IEGOR GRAN : L’ECOLOGIE EN BAS DE CHEZ MOI
Il faudrait être fou, aujourd’hui, pour défendre un tel livre, tant l’ampleur de la catastrophe nippone témoigne de la nécessité d’une réflexion approfondie sur les problèmes d’environnement. Mais à bien y regarder, c’est justement parce que l’horreur dans laquelle nous plonge cette catastrophe est de nature à nous aveugler, qu’un tel livre fonde sa nécessité.
Un livre qui plus est écrit dans un style enlevé, drôle sinon bouffon, élevant la réflexion à la dimension de l’Histoire sans jamais se départir de ces anecdotes où s’enracinent la plupart de nos gestes quotidiens -lesquels témoignent, mine de rien, de raisons souvent lamentables.
Les voisins d’en bas, à commencer par eux, civiques, vigilants, probes. Sur eux. Tellement probes. Soignant leur probité à coups de Yann Arthus-Bertrand (il est partout !). Le sourire durable franc ouvert sur notre responsabilité devant la planète. Gourous en tri sélectif, citoyens modèles, bobos durables. Adorateurs d’images falotes, Yann Arthus en égérie, digne héritier de Leni Rifenstahl, la photographe du IIIème Reich… Home, de Yann Arthus, la cible majeure De Iegor Gran. Home, œuvre mineure passée au crible d’une critique acerbe, intelligente, comparant sans concession ce qui se trame derrière avec ce que Leni Rifenstahl trama dans son film de 1935, qui débutait lui aussi par des images de l’Allemagne vue du ciel, depuis l’avion du Fürher plus exactement… La nature, mais sans les êtres humains -ou l’homme réduit à sa mécanique corporelle. Et de pointer ces esthétiques frelatées, les grilles du jardin du Luxembourg réquisitionnée pour imposer à la Nation leur propagande chétive, les enfants des écoles menés manu militari voir Home, sans qu’aucun parent ait pu donner son avis sur la question… L’immense conspiration d’une politique de pureté de la nature faisant pendant à la pureté de la race, les lois nazis hantant soudain la chimère écologiste, celle de septembre 1937 par exemple, visant à faire respecter un transport décent pour les animaux fermiers –les rescapés des camps de la mort apprécieront…

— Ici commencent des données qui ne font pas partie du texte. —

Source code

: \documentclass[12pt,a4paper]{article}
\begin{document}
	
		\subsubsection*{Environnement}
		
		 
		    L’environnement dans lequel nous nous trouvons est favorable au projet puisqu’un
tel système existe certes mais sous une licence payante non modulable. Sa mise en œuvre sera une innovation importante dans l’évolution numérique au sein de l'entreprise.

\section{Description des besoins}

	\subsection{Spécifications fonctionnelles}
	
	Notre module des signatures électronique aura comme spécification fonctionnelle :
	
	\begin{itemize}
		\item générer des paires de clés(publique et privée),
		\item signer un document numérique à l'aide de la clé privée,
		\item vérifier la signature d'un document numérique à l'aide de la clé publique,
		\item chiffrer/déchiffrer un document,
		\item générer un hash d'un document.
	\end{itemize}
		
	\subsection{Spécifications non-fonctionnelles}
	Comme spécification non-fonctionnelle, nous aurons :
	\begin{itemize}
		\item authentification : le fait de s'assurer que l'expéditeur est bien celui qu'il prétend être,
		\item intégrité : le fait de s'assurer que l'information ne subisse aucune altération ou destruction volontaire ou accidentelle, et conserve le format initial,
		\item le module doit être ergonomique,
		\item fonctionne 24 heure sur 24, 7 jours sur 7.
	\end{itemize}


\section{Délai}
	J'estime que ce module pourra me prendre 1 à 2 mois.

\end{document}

Poussant très loin l’analyse des figures du discours écologiste, trop loin diront certains, au fond, l’ouvrage nous aide à mieux comprendre ce qui pourrait nous conduire vers de sérieuses dérives autoritaires, dans un climat d’annonce de catastrophes écologiques de plus en plus fréquentes. Car la tentation pourrait être grande, demain, de préserver la planète au prix de nos libertés – ce qui en outre pourrait tout aussi bien être le fait d’un gouvernement de droite que de gauche… Celle de suspendre tout processus démocratique, comme on peut l’observer chaque fois qu’une catastrophe survient, l’urgence l’imposant au prétexte de confier à des experts la gestion de risques qu’en réalité, aucun d’entre eux ne sait ni évaluer ni maîtriser.
Oui, un totalitarisme environnemental pourrait bien être l’aboutissement d’un état de crise planétaire. Un totalitarisme cautionné par les démocraties elles-mêmes, nullement affectées de s’être pareillement engouffrées dans des choix politiques dont elles ont exclus leurs peuples –comme c’est le cas au Japon, lancé tête baissé dans le tout nucléaire sans consultation démocratique, tout comme en France du reste, où comme à l’accoutumée, les grandes décisions politiques se prennent sans l’assentiment de son Peuple. Et si la question de l’environnement pèse de tout son poids aujourd’hui, à juste raison, il n’est peut-être pas sot d’y regarder de plus près, non pas pour ajourner nos critiques d’un mode de vie pour le moins devenu un danger pour tous, mais pour nous parer de ces dérives bien réelles qui pourraient voir le jour demain sous couvert d’écologie. –joël jégouzo--.
IEGOR GRAN : L’ECOLOGIE EN BAS DE CHEZ MOI, éd. P.O.L., février 2011, 224 pages, 15,5 €, ISBN : 978-2-8180-1334-2.